Six trials had a high risk of bias overall, while only one trial had a low risk of bias. The meta-analyses revealed an association between creatine supplementation and a statistically significant but small reduction in depressive symptoms.

However, there was substantial heterogeneity between studies. The certainty of evidence was rated as “very low” based on the GRADE criteria. Based on three trials, the results for depression remission were significant in favor of creatine.

A separate analysis of two trials on treatment response, however, found no evidence of a difference compared to the placebo. The authors noted that both findings were highly imprecise.

One trial reported quality of life, and after five years, both groups showed a clinically unimportant mean decrease of 0.1 points from baseline.

While some trials found no adverse events, others reported a slightly increased occurrence of gastrointestinal issues and mild elevations in serum creatinine in the creatine group.
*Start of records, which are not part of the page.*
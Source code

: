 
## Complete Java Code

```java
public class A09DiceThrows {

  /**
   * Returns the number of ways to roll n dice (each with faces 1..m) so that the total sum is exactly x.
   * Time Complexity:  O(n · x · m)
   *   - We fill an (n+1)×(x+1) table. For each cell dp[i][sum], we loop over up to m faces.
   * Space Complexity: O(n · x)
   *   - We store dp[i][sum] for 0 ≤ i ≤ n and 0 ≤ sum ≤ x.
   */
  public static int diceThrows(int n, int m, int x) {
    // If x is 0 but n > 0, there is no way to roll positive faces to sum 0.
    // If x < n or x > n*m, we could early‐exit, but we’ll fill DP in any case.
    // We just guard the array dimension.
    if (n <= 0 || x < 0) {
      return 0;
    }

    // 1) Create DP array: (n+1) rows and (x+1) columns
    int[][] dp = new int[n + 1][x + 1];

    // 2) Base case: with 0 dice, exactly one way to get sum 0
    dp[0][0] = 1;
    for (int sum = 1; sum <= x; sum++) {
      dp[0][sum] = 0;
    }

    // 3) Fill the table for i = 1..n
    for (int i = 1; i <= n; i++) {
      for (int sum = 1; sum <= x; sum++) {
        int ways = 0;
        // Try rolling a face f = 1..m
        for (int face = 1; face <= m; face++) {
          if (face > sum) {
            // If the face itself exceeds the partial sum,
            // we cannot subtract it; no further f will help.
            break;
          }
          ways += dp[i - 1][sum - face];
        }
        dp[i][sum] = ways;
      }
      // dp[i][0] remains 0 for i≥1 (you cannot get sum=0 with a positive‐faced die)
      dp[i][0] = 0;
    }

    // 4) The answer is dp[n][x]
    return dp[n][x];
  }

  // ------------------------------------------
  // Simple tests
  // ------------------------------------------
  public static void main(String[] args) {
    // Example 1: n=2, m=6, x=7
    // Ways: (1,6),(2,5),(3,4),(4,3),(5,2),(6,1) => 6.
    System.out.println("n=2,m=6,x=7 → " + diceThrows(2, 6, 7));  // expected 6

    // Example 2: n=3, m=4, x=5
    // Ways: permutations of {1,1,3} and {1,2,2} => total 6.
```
Subgroup and Bias Analyses

In subgroup analyses, the positive effect was driven entirely by studies with a high risk of bias, while higher-quality studies with a lower risk of bias showed a null effect. Furthermore, when the researchers used a statistical method (the “trim and fill” method) to adjust for potential publication bias, the corrected effect estimate was reduced to null, suggesting the main finding is likely an overestimation. Effect sizes were also larger in studies that included populations with an affective disorder compared to trials with healthy individuals.

Summary of Findings and Clinical Implications

In sum, the findings indicate statistically significant but not clinically important lower depression scores with creatine supplementation compared to placebo. Depression symptomatology was about 2.2 points lower in the creatine groups, a reduction below the threshold for clinical meaningfulness and an effect the authors note may be “undetectable by clinicians.”

While the results might suggest a small or moderate benefit for people with depression, the authors conclude that the evidence is very uncertain and the true effect may be “trivial or null.” They strongly caution that the observed benefit is likely biased due to the low quality of most included studies and the potential for unpublished negative trials.

Therefore, larger and more rigorous RCTs are required for definitive conclusions, specifically trials that incorporate better blinding methods (such as masking biochemical test results) and are designed to minimize the impact of co-interventions.